China's government has vigorously denied that it is attempting to illegitimately manipulate the scheme. But the point is that there is no system for independent and external verification; nor is Beijing proposing to allow one. Meanwhile, China had previously pledged that 15% (and possibly 20%) of its energy would come from renewable sources by 2020 and that special efforts would be made to close dirty power plants and impose world-class vehicle efficiency standards and proposed various other measures to cut emissions. Again, developed countries suspect that China will receive plaudits and concessions from any future carbon emissions regime without actually keeping its promises.

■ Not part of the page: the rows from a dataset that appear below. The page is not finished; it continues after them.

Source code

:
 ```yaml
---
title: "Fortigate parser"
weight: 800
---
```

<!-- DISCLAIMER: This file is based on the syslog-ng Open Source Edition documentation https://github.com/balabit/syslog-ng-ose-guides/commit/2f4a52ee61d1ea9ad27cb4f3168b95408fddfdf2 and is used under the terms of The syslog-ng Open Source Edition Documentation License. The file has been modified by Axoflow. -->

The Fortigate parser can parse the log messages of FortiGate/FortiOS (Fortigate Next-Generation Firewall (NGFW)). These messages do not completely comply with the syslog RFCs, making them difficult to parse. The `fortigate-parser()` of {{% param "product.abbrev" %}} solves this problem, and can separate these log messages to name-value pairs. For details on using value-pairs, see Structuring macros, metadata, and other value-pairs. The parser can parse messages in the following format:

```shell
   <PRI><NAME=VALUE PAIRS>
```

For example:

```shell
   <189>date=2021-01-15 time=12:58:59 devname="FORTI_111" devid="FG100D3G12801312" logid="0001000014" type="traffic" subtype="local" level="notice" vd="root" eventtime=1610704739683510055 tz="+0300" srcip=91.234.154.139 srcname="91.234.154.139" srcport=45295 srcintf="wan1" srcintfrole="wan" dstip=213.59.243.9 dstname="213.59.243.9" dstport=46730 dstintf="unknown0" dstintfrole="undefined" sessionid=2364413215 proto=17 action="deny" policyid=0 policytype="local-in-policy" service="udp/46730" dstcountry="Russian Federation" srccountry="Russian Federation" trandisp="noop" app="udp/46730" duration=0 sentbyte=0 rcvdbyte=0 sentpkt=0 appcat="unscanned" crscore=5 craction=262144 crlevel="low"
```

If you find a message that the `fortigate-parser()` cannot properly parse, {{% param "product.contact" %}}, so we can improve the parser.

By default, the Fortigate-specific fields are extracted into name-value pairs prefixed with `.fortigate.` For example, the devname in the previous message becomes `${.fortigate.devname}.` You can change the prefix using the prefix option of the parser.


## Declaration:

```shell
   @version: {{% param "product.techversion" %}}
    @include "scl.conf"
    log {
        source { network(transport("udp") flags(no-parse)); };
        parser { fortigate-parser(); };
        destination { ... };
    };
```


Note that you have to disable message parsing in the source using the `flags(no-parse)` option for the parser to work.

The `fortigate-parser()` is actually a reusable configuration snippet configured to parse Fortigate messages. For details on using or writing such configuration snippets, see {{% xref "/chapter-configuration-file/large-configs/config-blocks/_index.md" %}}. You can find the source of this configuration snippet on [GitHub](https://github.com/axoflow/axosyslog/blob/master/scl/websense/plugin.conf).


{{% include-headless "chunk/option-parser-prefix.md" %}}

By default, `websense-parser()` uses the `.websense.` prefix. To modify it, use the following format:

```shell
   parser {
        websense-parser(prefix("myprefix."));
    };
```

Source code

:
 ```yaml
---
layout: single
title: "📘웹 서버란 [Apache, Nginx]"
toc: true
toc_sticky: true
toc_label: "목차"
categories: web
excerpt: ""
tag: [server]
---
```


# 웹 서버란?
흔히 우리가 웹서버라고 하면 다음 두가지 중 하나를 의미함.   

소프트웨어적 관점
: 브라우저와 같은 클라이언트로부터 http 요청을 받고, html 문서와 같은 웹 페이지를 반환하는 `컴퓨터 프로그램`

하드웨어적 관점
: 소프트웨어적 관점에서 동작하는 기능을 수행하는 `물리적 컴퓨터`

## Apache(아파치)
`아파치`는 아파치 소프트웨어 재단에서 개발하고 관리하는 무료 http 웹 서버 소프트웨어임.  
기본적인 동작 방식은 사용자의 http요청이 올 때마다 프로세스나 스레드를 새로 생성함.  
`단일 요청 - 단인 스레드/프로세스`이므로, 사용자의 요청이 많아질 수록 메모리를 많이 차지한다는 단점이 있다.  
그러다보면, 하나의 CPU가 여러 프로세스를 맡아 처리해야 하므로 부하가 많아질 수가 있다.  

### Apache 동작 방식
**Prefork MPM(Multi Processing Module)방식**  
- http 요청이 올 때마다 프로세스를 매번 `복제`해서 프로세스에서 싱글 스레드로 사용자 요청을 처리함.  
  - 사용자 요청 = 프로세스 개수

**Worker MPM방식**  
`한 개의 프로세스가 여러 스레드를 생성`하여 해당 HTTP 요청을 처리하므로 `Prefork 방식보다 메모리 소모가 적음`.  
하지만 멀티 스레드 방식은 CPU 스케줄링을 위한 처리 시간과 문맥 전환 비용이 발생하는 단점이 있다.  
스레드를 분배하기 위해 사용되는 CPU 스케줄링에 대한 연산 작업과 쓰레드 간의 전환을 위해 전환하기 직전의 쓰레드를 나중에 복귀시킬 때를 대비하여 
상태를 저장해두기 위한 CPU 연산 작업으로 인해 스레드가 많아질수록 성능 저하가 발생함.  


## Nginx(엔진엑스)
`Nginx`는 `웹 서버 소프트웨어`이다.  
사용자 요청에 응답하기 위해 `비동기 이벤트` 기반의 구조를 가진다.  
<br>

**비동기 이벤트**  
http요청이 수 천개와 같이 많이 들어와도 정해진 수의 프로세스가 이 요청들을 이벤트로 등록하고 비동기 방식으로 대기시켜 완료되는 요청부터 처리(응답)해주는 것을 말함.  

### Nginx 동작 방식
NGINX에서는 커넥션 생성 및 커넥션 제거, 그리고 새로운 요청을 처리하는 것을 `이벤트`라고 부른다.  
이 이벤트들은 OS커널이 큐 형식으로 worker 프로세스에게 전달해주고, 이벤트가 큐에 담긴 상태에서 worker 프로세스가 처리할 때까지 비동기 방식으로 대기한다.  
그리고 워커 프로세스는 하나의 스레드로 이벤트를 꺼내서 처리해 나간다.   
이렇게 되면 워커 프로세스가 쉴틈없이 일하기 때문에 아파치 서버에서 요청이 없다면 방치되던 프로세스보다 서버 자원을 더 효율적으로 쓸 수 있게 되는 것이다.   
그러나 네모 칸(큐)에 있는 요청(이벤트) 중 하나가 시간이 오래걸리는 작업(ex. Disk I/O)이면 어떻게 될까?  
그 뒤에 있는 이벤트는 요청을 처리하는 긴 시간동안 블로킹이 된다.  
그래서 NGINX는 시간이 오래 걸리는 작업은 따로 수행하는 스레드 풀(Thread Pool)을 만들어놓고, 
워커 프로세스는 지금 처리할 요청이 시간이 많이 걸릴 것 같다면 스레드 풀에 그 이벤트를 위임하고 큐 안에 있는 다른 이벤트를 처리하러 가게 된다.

Alas, given the desperation to announce a "deal", Obama backed down. The so-called "Copenhagen accord" merely compels developing nations to self-report their emissions every two years and allow outside scrutiny of the data. China is off the hook for the moment, but whether this is enough to satisfy the US Congress when deciding whether to approve any future binding agreement is another matter.
John Lee is a Hudson Institute Visiting Fellow and an Adjunct Associate Professor and Michael Hintze Fellow for Energy Security at the Centre for International Security Studies, Sydney University. He is the author of Will China Fail? (CIS, 2008).